» **PROMPT**
For the data that follows, print the line with "where we have", the line with "sutikimo gali neužtekti.", and all lines between them, exactly as they stand. Omit pictures and add nothing.

» **MATERIAL FOR THIS EXERCISE**

>>

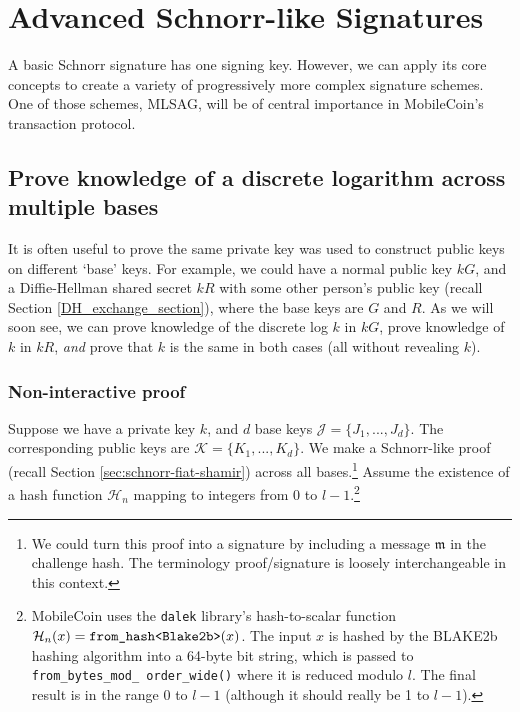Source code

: \chapter{Advanced Schnorr-like Signatures}
\label{chapter:advanced-schnorr}

A basic Schnorr signature has one signing key. However, we can apply its core concepts to create a variety of progressively more complex signature schemes. One of those schemes, MLSAG, will be of central importance in MobileCoin's transaction protocol.



\section{Prove knowledge of a discrete logarithm across multiple bases}
\label{sec:proofs-discrete-logarithm-multiple-bases}

It is often useful to prove the same private key was used to construct public keys on different `base' keys. For example, we could have a normal public key $k G$, and a Diffie-Hellman shared secret $k R$ with some other person's public key (recall Section \ref{DH_exchange_section}), where the base keys are $G$ and $R$. As we will soon see, we can prove knowledge of the discrete log $k$ in $k G$, prove knowledge of $k$ in $k R$, {\em and} prove that $k$ is the same in both cases (all without revealing $k$).


\subsection*{Non-interactive proof}

Suppose we have a private key $k$, and $d$ base keys $\mathcal{J} = \{J_1,...,J_d\}$. The corresponding public keys are $\mathcal{K} = \{K_1,...,K_d\}$. We make a Schnorr-like proof (recall Section \ref{sec:schnorr-fiat-shamir}) across all bases.\footnote{We could turn this proof into a signature by including a message $\mathfrak{m}$ in the challenge hash. The terminology proof/signature is loosely interchangeable in this context.} Assume the existence of a hash function \(\mathcal{H}_n\) 
mapping to integers from 0 to $l-1$.\footnote{MobileCoin uses the {\tt dalek} library's hash-to-scalar function $\mathcal{H}_n(x) = \textrm{\tt from\_hash<Blake2b>}(x)$. The input $x$ is hashed by the BLAKE2b hashing algorithm \cite{blake2-paper} into a 64-byte bit string, which is passed to {\tt from\_bytes\_mod\_ order\_wide()} where it is reduced modulo $l$. The final result is in the range 0 to $l-1$ (although it should really be 1 to $l-1$).}

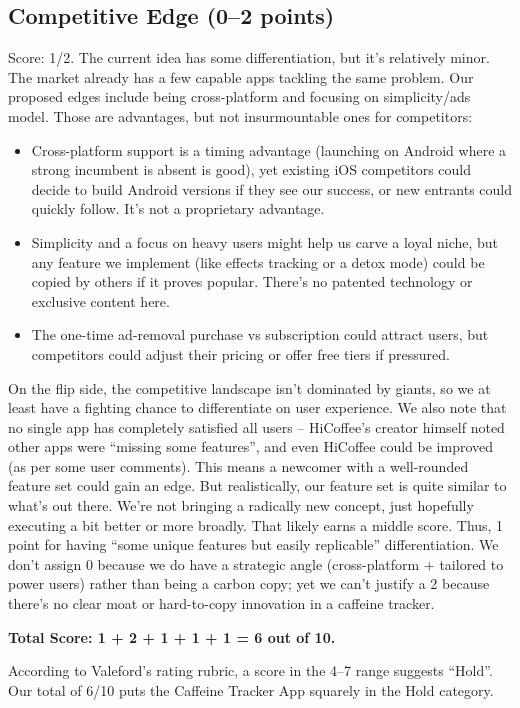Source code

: \documentclass{article}
\begin{document}
\subsection{Competitive Edge (0–2 points)}
Score: 1/2. The current idea has some differentiation, but it’s relatively minor. The market already has a few capable apps tackling the same problem. Our proposed edges include being cross-platform and focusing on simplicity/ads model. Those are advantages, but not insurmountable ones for competitors:
\begin{itemize}
    \item Cross-platform support is a timing advantage (launching on Android where a strong incumbent is absent is good), yet existing iOS competitors could decide to build Android versions if they see our success, or new entrants could quickly follow. It’s not a proprietary advantage.
    \item Simplicity and a focus on heavy users might help us carve a loyal niche, but any feature we implement (like effects tracking or a detox mode) could be copied by others if it proves popular. There’s no patented technology or exclusive content here.
    \item The one-time ad-removal purchase vs subscription could attract users, but competitors could adjust their pricing or offer free tiers if pressured.
\end{itemize}
On the flip side, the competitive landscape isn’t dominated by giants, so we at least have a fighting chance to differentiate on user experience. We also note that no single app has completely satisfied all users – HiCoffee’s creator himself noted other apps were “missing some features”\footnotemark[3], and even HiCoffee could be improved (as per some user comments). This means a newcomer with a well-rounded feature set could gain an edge. But realistically, our feature set is quite similar to what’s out there. We’re not bringing a radically new concept, just hopefully executing a bit better or more broadly. That likely earns a middle score. Thus, 1 point for having “some unique features but easily replicable” differentiation\footnotemark[9]. We don’t assign 0 because we do have a strategic angle (cross-platform + tailored to power users) rather than being a carbon copy; yet we can’t justify a 2 because there’s no clear moat or hard-to-copy innovation in a caffeine tracker.

\textbf{Total Score: 1 + 2 + 1 + 1 + 1 = 6 out of 10.}

According to Valeford’s rating rubric, a score in the 4–7 range suggests “Hold”\footnotemark[9]. Our total of 6/10 puts the Caffeine Tracker App squarely in the Hold category.
\end{document}
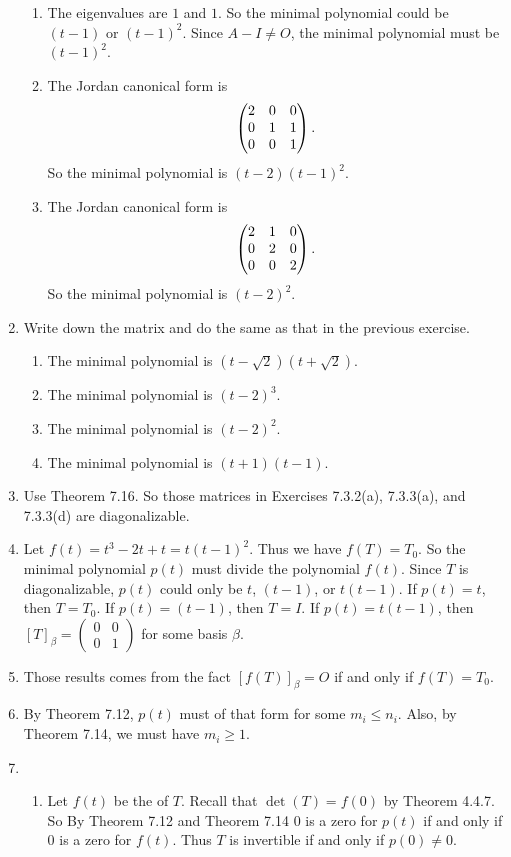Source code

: \begin{enumerate}
\begin{enumerate}
\item The eigenvalues are $1$ and $1$. So the minimal polynomial could be $(t-1)$ or $(t-1)^2$. Since $A-I\neq O$, the minimal polynomial must be $(t-1)^2$.
\item The Jordan canonical form is 
\[\begin{pmatrix}2 & 0 & 0\cr 0 & 1 & 1\cr 0 & 0 & 1\end{pmatrix}.\]
So the minimal polynomial is $(t-2)(t-1)^2$.
\item The Jordan canonical form is 
\[\begin{pmatrix}2 & 1 & 0\cr 0 & 2 & 0\cr 0 & 0 & 2\end{pmatrix}.\]
So the minimal polynomial is $(t-2)^2$.
\end{enumerate}
\item Write down the matrix and do the same as that in the previous exercise.\begin{enumerate}
\item The minimal polynomial is $(t-\sqrt{2})(t+\sqrt{2})$.
\item The minimal polynomial is $(t-2)^3$.
\item The minimal polynomial is $(t-2)^2$.
\item The minimal polynomial is $(t+1)(t-1)$.
\end{enumerate}
\item Use Theorem 7.16. So those matrices in Exercises 7.3.2(a), 7.3.3(a), and 7.3.3(d) are diagonalizable.
\item Let $f(t)=t^3-2t+t=t(t-1)^2$. Thus we have $f(T)=T_0$. So the minimal polynomial $p(t)$ must divide the polynomial $f(t)$. Since $T$ is diagonalizable, $p(t)$ could only be $t$, $(t-1)$, or $t(t-1)$. If $p(t)=t$, then $T=T_0$. If $p(t)=(t-1)$, then $T=I$. If $p(t)=t(t-1)$, then $[T]_{\beta}=\begin{pmatrix}0&0\\0&1\end{pmatrix}$ for some basis $\beta$. 
\item Those results comes from the fact $[f(T)]_{\beta}=O$ if and only if $f(T)=T_0$.
\item By Theorem 7.12, $p(t)$ must of that form for some $m_i\leq n_i$. Also, by Theorem 7.14, we must have $m_i\geq 1$.
\item \begin{enumerate}
\item Let $f(t)$ be the \charpoly{} of $T$. Recall that $\det(T)=f(0)$ by Theorem 4.4.7. So By Theorem 7.12 and Theorem 7.14 $0$ is a zero for $p(t)$ if and only if $0$ is a zero for $f(t)$. Thus $T$ is invertible if and only if $p(0)\neq 0$.

\end{enumerate}
\end{enumerate}
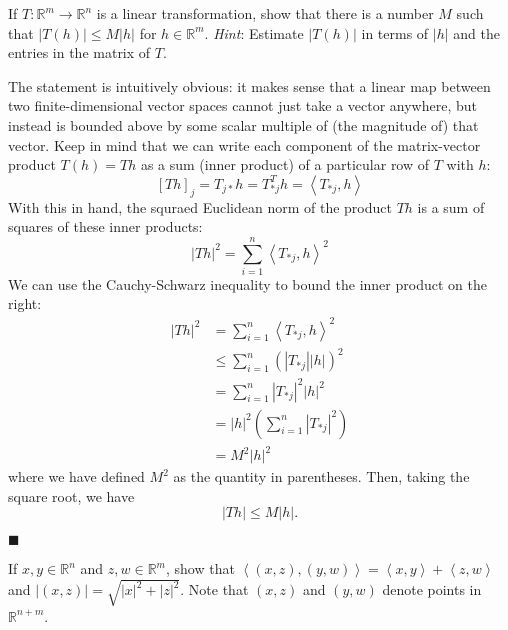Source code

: \documentclass[12pt]{article}
\renewcommand{\qed}{\hfill$\blacksquare$}
\renewenvironment{proof}{\begin{addmargin}[1em]{0em}\begin{newproof}}{\end{newproof}\end{addmargin}\qed}
\newenvironment{problem}[2][Problem]{\begin{trivlist}
\item[\hskip \labelsep {\bfseries #1}\hskip \labelsep {\bfseries #2.}]}{\end{trivlist}}
\begin{document}
 
\begin{problem}{1-10} 
If $T:\mathbb{R}^m \rightarrow \mathbb{R}^n$ is a linear transformation, show that there is a number $M$ such that $\left| T\left(h\right)\right| \leq M \left|h\right|$ for $h \in \mathbb{R}^m$. \textit{Hint}: Estimate $\left|T\left(h\right)\right|$ in terms of $\left|h\right|$ and the entries in the matrix of $T$.
\end{problem}
 
\begin{proof}
The statement is intuitively obvious: it makes sense that a linear map between two finite-dimensional vector spaces cannot just take a vector anywhere, but instead is bounded above by some scalar multiple of (the magnitude of) that vector. Keep in mind that we can write each component of the matrix-vector product $T\left(h\right) = T h$ as a sum (inner product) of a particular row of $T$ with $h$:
$$\left[ Th\right]_j = T_{j*} h = T_{*j}^Th = \left\langle T_{*j}, h\right\rangle $$ With this in hand, the squraed Euclidean norm of the product $Th$ is a sum of squares of these inner products: $$ \left| Th\right|^2 = \sum_{i=1}^n  \left\langle T_{*j}, h\right\rangle^2 $$ We can use the Cauchy-Schwarz inequality to bound the inner product on the right:
\begin{equation*}
\begin{split}
\left| Th\right|^2 & = \sum_{i=1}^n  \left\langle T_{*j}, h\right\rangle^2  \\
& \leq \sum_{i=1}^n \left( \left|T_{*j}\right|\left|h\right|\right)^2 \\
& = \sum_{i=1}^n \left|T_{*j}\right|^2 \left|h\right|^2 \\
& = \left|h\right|^2 \left(\sum_{i=1}^n \left|T_{*j}\right|^2\right) \\
& = M^2 \left|h\right|^2
\end{split}
\end{equation*}
where we have defined $M^2$ as the quantity in parentheses. Then, taking the square root, we have $$ \left|Th\right| \leq M\left|h\right|. $$
\end{proof}
 
 
 
 
\begin{problem}{1-11}
If $x,y\in \mathbb{R}^n$ and $z,w\in \mathbb{R}^m$, show that $\left\langle \left(x,z\right),\left(y,w\right) \right\rangle = \left\langle x,y \right\rangle + \left\langle z,w\right\rangle$ and $\left|\left(x,z\right)\right| = \sqrt{\left|x\right|^2+\left|z\right|^2}$. Note that $\left(x,z\right)$ and $\left(y,w\right)$ denote points in $\mathbb{R}^{n+m}$.
\end{problem}
 
\end{document}
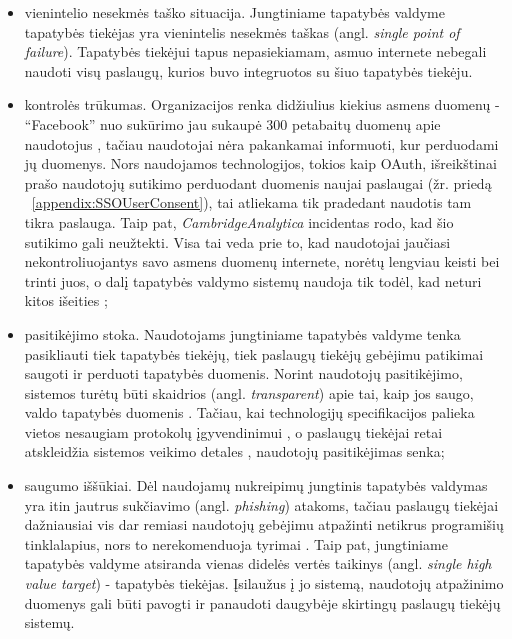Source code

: \begin{itemize}
    \item vienintelio nesekmės taško situacija. Jungtiniame tapatybės valdyme tapatybės tiekėjas yra vienintelis nesekmės taškas (angl. \textit{single point of failure}).
    Tapatybės tiekėjui tapus nepasiekiamam, asmuo internete nebegali naudoti visų paslaugų, kurios buvo integruotos
    su šiuo tapatybės tiekėju.

    \item kontrolės trūkumas. Organizacijos renka didžiulius kiekius asmens duomenų - \enquote{Facebook} nuo sukūrimo
    jau sukaupė 300 petabaitų duomenų apie naudotojus \cite{Vagata2014}, tačiau naudotojai nėra pakankamai informuoti,
    kur perduodami jų duomenys. Nors naudojamos technologijos, tokios kaip OAuth, išreikštinai prašo naudotojų
    sutikimo perduodant duomenis naujai paslaugai (žr. priedą ~\ref{appendix:SSOUserConsent}), tai atliekama tik pradedant naudotis tam tikra paslauga. Taip pat,
    \textit{CambridgeAnalytica} incidentas \cite{CambridgeAnalytica} rodo, kad šio sutikimo gali neužtekti.
    Visa tai veda prie to, kad naudotojai jaučiasi nekontroliuojantys savo asmens duomenų internete, norėtų lengviau keisti bei trinti juos, o
    dalį tapatybės valdymo sistemų naudoja tik todėl, kad neturi kitos išeities \cite{Baars2016};

    \item pasitikėjimo stoka. Naudotojams jungtiniame tapatybės valdyme tenka pasikliauti tiek tapatybės tiekėjų,
    tiek paslaugų tiekėjų gebėjimu patikimai saugoti ir perduoti tapatybės duomenis. Norint naudotojų pasitikėjimo,
    sistemos turėtų būti skaidrios (angl. \textit{transparent}) apie tai, kaip jos saugo, valdo tapatybės duomenis \cite{Baars2016}.
    Tačiau, kai technologijų specifikacijos palieka vietos nesaugiam protokolų įgyvendinimui \cite{OAuthSecurity},
    o paslaugų tiekėjai retai atskleidžia sistemos veikimo detales \cite{Baars2016}, naudotojų pasitikėjimas senka;

    \item saugumo iššūkiai. Dėl naudojamų nukreipimų jungtinis tapatybės valdymas yra itin jautrus sukčiavimo (angl. \textit{phishing}) atakoms,
    tačiau paslaugų tiekėjai dažniausiai vis dar remiasi naudotojų gebėjimu atpažinti netikrus programišių tinklalapius, nors to nerekomenduoja tyrimai \cite{Sun2011}.
    Taip pat, jungtiniame tapatybės valdyme atsiranda vienas didelės vertės taikinys (angl. \textit{single high value target}) - tapatybės tiekėjas. Įsilaužus į jo sistemą,
    naudotojų atpažinimo duomenys gali būti pavogti ir panaudoti daugybėje skirtingų paslaugų tiekėjų sistemų.

\end{itemize}

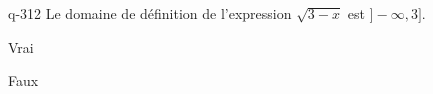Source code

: \begin{truefalse}{q-312}
Le domaine de définition de l'expression $\sqrt{3-x}$ est $]-\infty,3]$.
\item* Vrai
\item Faux
\end{truefalse}

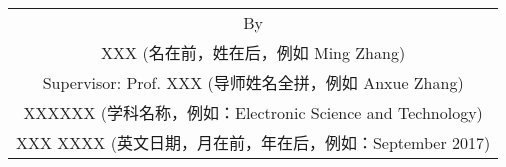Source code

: \begin{titlepage}
\begin{center}
		\vspace{4cm}
		{\sanhao
			\begin{center} \renewcommand{\arraystretch}{1.5}
				\begin{tabular}{c}
					By \\
					XXX (名在前，姓在后，例如 Ming Zhang) \\
					Supervisor: Prof. XXX (导师姓名全拼，例如 Anxue Zhang) \\
					XXXXXX (学科名称，例如：Electronic Science and Technology) \\
					XXX XXXX (英文日期，月在前，年在后，例如：September 2017) \\
				\end{tabular} \renewcommand{\arraystretch}{1}
			\end{center} 
		}
	\end{center}
	\clearpage{\pagestyle{empty}\cleardoublepage}
\end{titlepage}
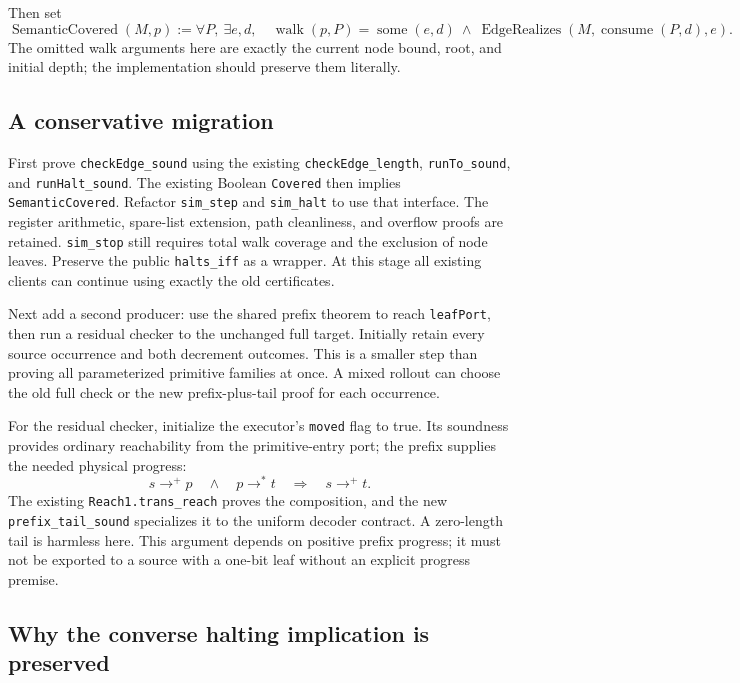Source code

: \documentclass[11pt,letterpaper]{article}
\newcommand{\code}[1]{\texttt{\small #1}}
\newcommand{\Reach}{\mathrel{\longrightarrow^{*}}}
\newcommand{\Reachp}{\mathrel{\longrightarrow^{+}}}
\begin{document}
Then set
\[
\operatorname{SemanticCovered}(M,p):=
 \forall P,\ \exists e,d,\quad
 \operatorname{walk}(p,P)=\operatorname{some}(e,d)
 \ \land\ \operatorname{EdgeRealizes}(M,\operatorname{consume}(P,d),e).
\]
The omitted walk arguments here are exactly the current node bound, root, and initial
depth; the implementation should preserve them literally.

\subsection{A conservative migration}

First prove \code{checkEdge\_sound} using the existing \code{checkEdge\_length},
\code{runTo\_sound}, and \code{runHalt\_sound}. The existing Boolean \code{Covered}
then implies \code{SemanticCovered}. Refactor \code{sim\_step} and \code{sim\_halt}
to use that interface. The register arithmetic, spare-list extension, path cleanliness,
and overflow proofs are retained. \code{sim\_stop} still requires total walk coverage
and the exclusion of node leaves. Preserve the public \code{halts\_iff} as a wrapper.
At this stage all existing clients can continue using exactly the old certificates.

Next add a second producer: use the shared prefix theorem to reach \code{leafPort},
then run a residual checker to the unchanged full target. Initially retain every
source occurrence and both decrement outcomes. This is a smaller step than proving
all parameterized primitive families at once. A mixed rollout can choose the old
full check or the new prefix-plus-tail proof for each occurrence.

For the residual checker, initialize the executor's \code{moved} flag to true.
Its soundness provides ordinary reachability from the primitive-entry port; the
prefix supplies the needed physical progress:
\[
  s\Reachp p\quad\land\quad p\Reach t
       \quad\Longrightarrow\quad s\Reachp t.
\]
The existing \code{Reach1.trans\_reach} proves the composition, and the new
\code{prefix\_tail\_sound} specializes it to the uniform decoder contract. A zero-length
tail is harmless here. This argument depends on positive prefix progress; it must not
be exported to a source with a one-bit leaf without an explicit progress premise.

\subsection{Why the converse halting implication is preserved}
\end{document}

<<

» **ANSWER TO THIS PROBLEM**
where we have defined $M^2$ as the quantity in parentheses. Then, taking the square root, we have $$ \left|Th\right| \leq M\left|h\right|. $$
\end{proof}
 
 
 
 
\begin{problem}{1-11}
If $x,y\in \mathbb{R}^n$ and $z,w\in \mathbb{R}^m$, show that $\left\langle \left(x,z\right),\left(y,w\right) \right\rangle = \left\langle x,y \right\rangle + \left\langle z,w\right\rangle$ and $\left|\left(x,z\right)\right| = \sqrt{\left|x\right|^2+\left|z\right|^2}$. Note that $\left(x,z\right)$ and $\left(y,w\right)$ denote points in $\mathbb{R}^{n+m}$.
\end{problem}
 
\end{document}
Source code

: \begin{itemize}
    \item vienintelio nesekmės taško situacija. Jungtiniame tapatybės valdyme tapatybės tiekėjas yra vienintelis nesekmės taškas (angl. \textit{single point of failure}).
    Tapatybės tiekėjui tapus nepasiekiamam, asmuo internete nebegali naudoti visų paslaugų, kurios buvo integruotos
    su šiuo tapatybės tiekėju.

    \item kontrolės trūkumas. Organizacijos renka didžiulius kiekius asmens duomenų - \enquote{Facebook} nuo sukūrimo
    jau sukaupė 300 petabaitų duomenų apie naudotojus \cite{Vagata2014}, tačiau naudotojai nėra pakankamai informuoti,
    kur perduodami jų duomenys. Nors naudojamos technologijos, tokios kaip OAuth, išreikštinai prašo naudotojų
    sutikimo perduodant duomenis naujai paslaugai (žr. priedą ~\ref{appendix:SSOUserConsent}), tai atliekama tik pradedant naudotis tam tikra paslauga. Taip pat,
    \textit{CambridgeAnalytica} incidentas \cite{CambridgeAnalytica} rodo, kad šio sutikimo gali neužtekti.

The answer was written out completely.